22.10.19
Words by:

Original release date: October 22, 2002
Label: RCA Records

The words “dirty”, “filthy” and “nasty” snarl like warnings from a guard dog over the image of a woman’s arse, barely covered by chaps and underwear emblazoned with an ‘X’. She straddles a motorbike and rips through an industrial building before being lowered, via a cage, into a wrestling ring. There are flashes of glossed lips, thick black eyeliner, a Medusa piercing, ratty black and blonde hair and an outfit the Fast & Furious franchise should probably be paying royalties to.

This was our re-introduction to Christina Aguilera on her own terms. After releasing four albums fresh out of The Mickey Mouse Club class of 94, this was an assertion of her own artistry. A statement of intent having switched management and wrestled creative control off RCA. Even though the reinvention had more in common with Britney Spears’ jump between Oops!… I Did It Again and Britney, this was essentially her “It’s Britney, bitch” moment. America’s pop sweetheart couldn’t come to the phone in 2002, so instead we got her alter ego: Xtina.

Dirrty is one of the most aggressive songs ever written about acting slutty in the club. From the lyrics to the choreography to the way she walks in the video as if she’s trying to pop a balloon with each step, everything about it exudes more bossery than the combined membership of The Wing.

As a result, it was instantly venerated by women and gays, and completely terrifying to straight men. It copped a lot of flack at the time for its sexualised imagery, but if you actually tried to shag to it, you’d probably kill the person. Dirrty isn’t representative of the sound of Stripped as a whole, but it is the perfect choice of lead single for an album whose theme, above all else, is defiance.

Listed as an executive producer, Stripped was the first project Aguilera had autonomy over. Previously fobbed off as another cookie-cutter pop star whose vocal style was overdone and lyrical content weightless, Aguilera pushed back with a broad album of full-bodied pop bangers, personal guitar ballads and soul songs centred on themes of feminism, self-respect and LGBTQ+ rights – going sextuple Platinum in the UK and being honoured at the GLAAD Media Awards in the process.

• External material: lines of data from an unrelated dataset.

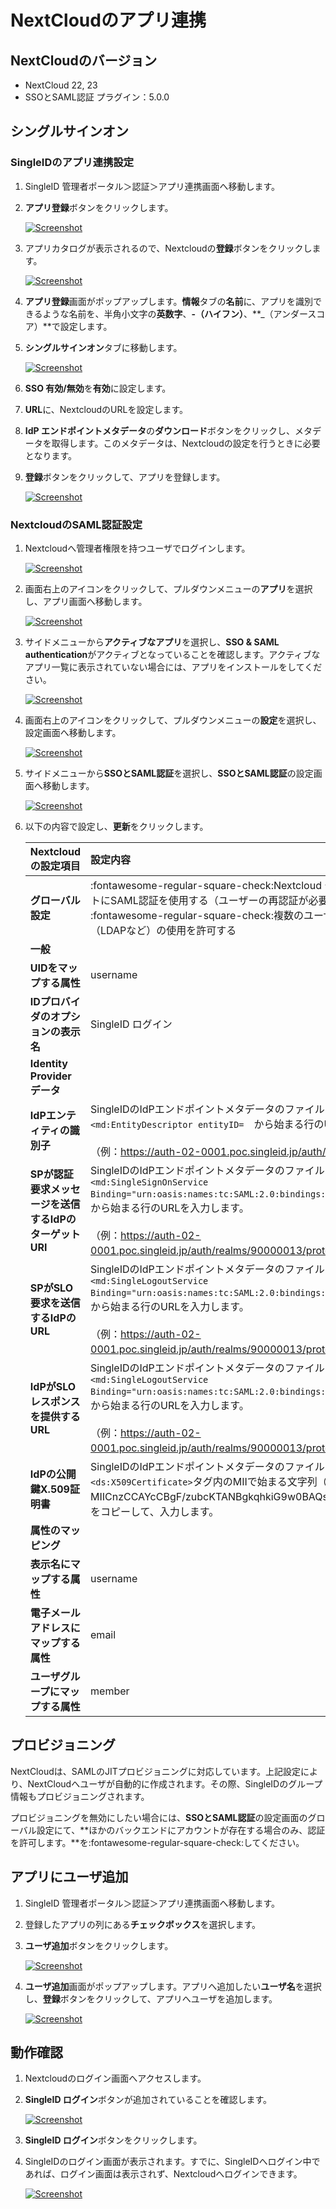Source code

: # NextCloudのアプリ連携
## NextCloudのバージョン
* NextCloud 22, 23
* SSOとSAML認証 プラグイン：5.0.0

## シングルサインオン
### SingleIDのアプリ連携設定
1. SingleID 管理者ポータル＞認証＞アプリ連携画面へ移動します。
2. **アプリ登録**ボタンをクリックします。
    
    [![Screenshot](/images/image-1.png)](/images/image-1.png)

3. アプリカタログが表示されるので、Nextcloudの**登録**ボタンをクリックします。
    
    [![Screenshot](/images/2022-06-04_20-51-08.png)](/images/2022-06-04_20-51-08.png)

4. **アプリ登録**画面がポップアップします。**情報**タブの**名前**に、アプリを識別できるような名前を、半角小文字の**英数字**、**-（ハイフン）**、**_（アンダースコア）**で設定します。
5. **シングルサインオン**タブに移動します。
    
    [![Screenshot](/images/image-2-1024x606.png)](/images/image-2-1024x606.png)

6. **SSO 有効/無効**を**有効**に設定します。
7. **URL**に、NextcloudのURLを設定します。
8. **IdP エンドポイントメタデータ**の**ダウンロード**ボタンをクリックし、メタデータを取得します。このメタデータは、Nextcloudの設定を行うときに必要となります。
9. **登録**ボタンをクリックして、アプリを登録します。
    
    [![Screenshot](/images/2022-06-04_20-57-43-1024x608.png)](/images/2022-06-04_20-57-43-1024x608.png)

### NextcloudのSAML認証設定
1. Nextcloudへ管理者権限を持つユーザでログインします。
    
    [![Screenshot](/images/2022-04-17_18-38-20.png)](/images/2022-04-17_18-38-20.png)

2. 画面右上のアイコンをクリックして、プルダウンメニューの**アプリ**を選択し、アプリ画面へ移動します。
    
    [![Screenshot](/images/2022-04-17_18-34-38.png)](/images/2022-04-17_18-34-38.png)

3. サイドメニューから**アクティブなアプリ**を選択し、**SSO & SAML authentication**がアクティブとなっていることを確認します。アクティブなアプリ一覧に表示されていない場合には、アプリをインストールをしてください。
    
    [![Screenshot](/images/2022-04-17_18-41-28.png)](/images/2022-04-17_18-41-28.png)

4. 画面右上のアイコンをクリックして、プルダウンメニューの**設定**を選択し、設定画面へ移動します。
    
    [![Screenshot](/images/2022-04-17_18-34-38-1.png)](/images/2022-04-17_18-34-38-1.png)

5. サイドメニューから**SSOとSAML認証**を選択し、**SSOとSAML認証**の設定画面へ移動します。
    
    [![Screenshot](/images/image-9.png)](/images/image-9.png)

6. 以下の内容で設定し、**更新**をクリックします。

    | **Nextcloudの設定項目** | **設定内容** |
    | :--- | :--- |
    | **グローバル設定** | :fontawesome-regular-square-check:Nextcloud デスクトップクライアントにSAML認証を使用する（ユーザーの再認証が必要）<br>:fontawesome-regular-square-check:複数のユーザーのバックエンド（LDAPなど）の使用を許可する |
    | **一般** ||
    | **UIDをマップする属性** | username |
    | **IDプロバイダのオプションの表示名** | SingleID ログイン |
    | **Identity Providerデータ** ||
    | **IdPエンティティの識別子** | SingleIDのIdPエンドポイントメタデータのファイルを開きます。<br>`<md:EntityDescriptor entityID=`　から始まる行のURLを入力します。<br><br>（例：https://auth-02-0001.poc.singleid.jp/auth/realms/90000013）|
    | **SPが認証要求メッセージを送信するIdPのターゲットURI** | SingleIDのIdPエンドポイントメタデータのファイルを開きます。<br>`<md:SingleSignOnService Binding="urn:oasis:names:tc:SAML:2.0:bindings:HTTP-POST" Location=`　から始まる行のURLを入力します。<br><br>（例：https://auth-02-0001.poc.singleid.jp/auth/realms/90000013/protocol/saml） |
    | **SPがSLO要求を送信するIdPのURL** | SingleIDのIdPエンドポイントメタデータのファイルを開きます。<br>`<md:SingleLogoutService Binding="urn:oasis:names:tc:SAML:2.0:bindings:HTTP-POST" Location=`　から始まる行のURLを入力します。<br><br>（例：https://auth-02-0001.poc.singleid.jp/auth/realms/90000013/protocol/saml） |
    | **IdPがSLOレスポンスを提供するURL** | SingleIDのIdPエンドポイントメタデータのファイルを開きます。<br>`<md:SingleLogoutService Binding="urn:oasis:names:tc:SAML:2.0:bindings:HTTP-POST" Location=`　から始まる行のURLを入力します。<br><br>（例：https://auth-02-0001.poc.singleid.jp/auth/realms/90000013/protocol/saml） |
    | **IdPの公開鍵X.509証明書** | SingleIDのIdPエンドポイントメタデータのファイルを開きます。<br>`<ds:X509Certificate>`タグ内のMIIで始まる文字列（例：MIICnzCCAYcCBgF/zubcKTANBgkqhkiG9w0BAQsFADATMREwDw……..）をコピーして、入力します。 |
    | **属性のマッピング** ||
    | **表示名にマップする属性** | username |
    | **電子メールアドレスにマップする属性** | email |
    | **ユーザグループにマップする属性** | member |

## プロビジョニング
NextCloudは、SAMLのJITプロビジョニングに対応しています。上記設定により、NextCloudへユーザが自動的に作成されます。その際、SingleIDのグループ情報もプロビジョニングされます。

プロビジョニングを無効にしたい場合には、**SSOとSAML認証**の設定画面のグローバル設定にて、**ほかのバックエンドにアカウントが存在する場合のみ、認証を許可します。**を:fontawesome-regular-square-check:してください。

## アプリにユーザ追加
1. SingleID 管理者ポータル＞認証＞アプリ連携画面へ移動します。
2. 登録したアプリの列にある**チェックボックス**を選択します。
3. **ユーザ追加**ボタンをクリックします。
    
    [![Screenshot](/images/image-4.png)](/images/image-4.png)

4. **ユーザ追加**画面がポップアップします。アプリへ追加したい**ユーザ名**を選択し、**登録**ボタンをクリックして、アプリへユーザを追加します。
    
    [![Screenshot](/images/image-5.png)](/images/image-5.png)

## 動作確認
1. Nextcloudのログイン画面へアクセスします。
2. **SingleID ログイン**ボタンが追加されていることを確認します。
    
    [![Screenshot](/images/image-10.png)](/images/image-10.png)
    
3. **SingleID ログイン**ボタンをクリックします。
4. SingleIDのログイン画面が表示されます。すでに、SingleIDへログイン中であれば、ログイン画面は表示されず、Nextcloudへログインできます。
    
    [![Screenshot](/images/image-7-1024x462.png)](/images/image-7-1024x462.png)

This newfound freedom led her to some unexpected places in terms of sound. While the singles – Dirrty, Can’t Hold Us Down, Beautiful, Fighter and The Voice Within – are the most modern sounding and ideologically blatant, the majority of Stripped strikes out in various other directions. There’s an affinity with the sprawling, auteur approach that’s become increasingly common in today’s market. Think: Kesha’s Rainbow, Taylor Swift’s Reputation or Ariana Grande’s Sweetener – albums whose material may be scattershot but is always held together by the artist. Incidentally, a fighting spirit runs through all those albums as well. Stripped saw a virtuoso emerge from the confines of pop stardom; a move that has no doubt been influential on the artists who followed.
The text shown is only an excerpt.